Review

Review of Underworld Trilogy (god of vengeance, Motke Thief, The Dead Man) by Sholem Asch, trans. Caraid O’Brien

Jonathan L. Green

Under­world Tril­o­gy (god of vengeance, Motke Thief, The Dead Man) by Sholem Asch, trans­lat­ed by Caraid O’Brien. (White Goat Press, 2023.) 241 pages, $22.95

In the spring of 2021, Carnegie Hall broadcast on their website a radio version of Caraid O’Brien’s new translation of Sholem Asch’s The Dead Man as part of their “Voices of Hope” Festival. The festival’s stated purpose, to spotlight “[t]he life-affirming power of music and the arts during times of crisis,” was both appropriate for the moment and at humorous odds with Asch’s play. The timeliness could not be argued: in the midst of a brutal pandemic, a community gathers to reconcile with the dead. Asch’s 1922 play, written during the 1918-1920 Influenza pandemic, speaks directly to this mid-COVID 2021 translation. But Asch was writing on the heels of a strenuous aid trip to the Jewish communities of Eastern Europe during WWI, so taxing and disturbing that he suffered a nervous collapse upon his return to the U.S (166). The Dead Man (Der Toyter Mensch) is a horrific reflection of the reality he witnessed firsthand: not a demonstration of the “life-affirming power of […] the arts during times of crisis,” 1 1 “Voices of Hope: an Online Festival,” Carnegie Hall, accessed October 31, 2023, https://www.carnegiehall.org/E.... but in fact the opposite, affirming the presence of death in all things, death of the individual, death of the sanctified rite, death of the community. In O’Brien’s translation, neighbors in a fire-bombed shtetl fear for what remains of their lives as a dead man stalks them: “The dead come back! […] Dragging us with them into the naked grave. […] Will they let us live? […] The dead are coming after us” (232-33).

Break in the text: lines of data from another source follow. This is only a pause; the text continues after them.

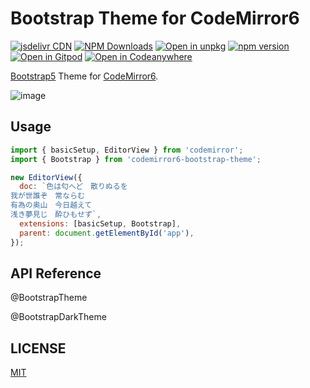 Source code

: # Bootstrap Theme for CodeMirror6

[![jsdelivr CDN](https://data.jsdelivr.com/v1/package/npm/codemirror6-bootstrap-theme/badge)](https://www.jsdelivr.com/package/npm/codemirror6-bootstrap-theme)
[![NPM Downloads](https://img.shields.io/npm/dm/codemirror6-bootstrap-theme.svg?style=flat)](https://www.npmjs.com/package/codemirror6-bootstrap-theme)
[![Open in unpkg](https://img.shields.io/badge/Open%20in-unpkg-blue)](https://uiwjs.github.io/npm-unpkg/#/pkg/codemirror6-bootstrap-theme/file/README.md)
[![npm version](https://img.shields.io/npm/v/codemirror6-bootstrap-theme.svg)](https://www.npmjs.com/package/codemirror6-bootstrap-theme)
[![Open in Gitpod](https://shields.io/badge/Open%20in-Gitpod-green?logo=Gitpod)](https://gitpod.io/#https://github.com/logue/codemirror6-bootstrap-theme)
[![Open in Codeanywhere](https://img.shields.io/badge/Open%20in-Codeanywhere-blue?style=flat-square&logo=codeanywhere)](https://app.codeanywhere.com/#https://github.com/logue/codemirror6-bootstrap-theme)

[Bootstrap5](https://getbootstrap.com/) Theme for [CodeMirror6](https://codemirror.net/).

![image](https://user-images.githubusercontent.com/480173/174700631-d8379d46-ed33-4363-a8c4-e602ed8d9024.png)

## Usage

```js
import { basicSetup, EditorView } from 'codemirror';
import { Bootstrap } from 'codemirror6-bootstrap-theme';

new EditorView({
  doc: `色は匂へど　散りぬるを
我が世誰ぞ　常ならむ
有為の奥山　今日越えて
浅き夢見じ　酔ひもせず`,
  extensions: [basicSetup, Bootstrap],
  parent: document.getElementById('app'),
});
```

## API Reference

@BootstrapTheme

@BootstrapDarkTheme

## LICENSE

[MIT](LICENSE)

Timely, yes. And even more so in October, 2023. As I write, I am interrupted every few minutes by news notifications detailing the war in Gaza. In her introduction to the play (166), O’Brien quotes Asch’s own prescient words in a 1919 New York Times article, describing the horror he had witnessed on his aid trip to Eastern Europe:

Hundreds of thousands had to leave their homes within 25 hours. They had lived there hundreds of years, in one day and one night they were uprooted, not only the healthy, but the sick. The beds have to be carried out of the hospital with their sick occupants and when they died they had to be left on the road without burial... Those that got back found their property destroyed, stores entered, homes devastated. 2 2 “Says Jews starve in parts of Russia: Yiddish writer tells of finding dire destitution, especially in Lithuania,” New York Times, June 25, 1919, 8., as quoted by O’Brien.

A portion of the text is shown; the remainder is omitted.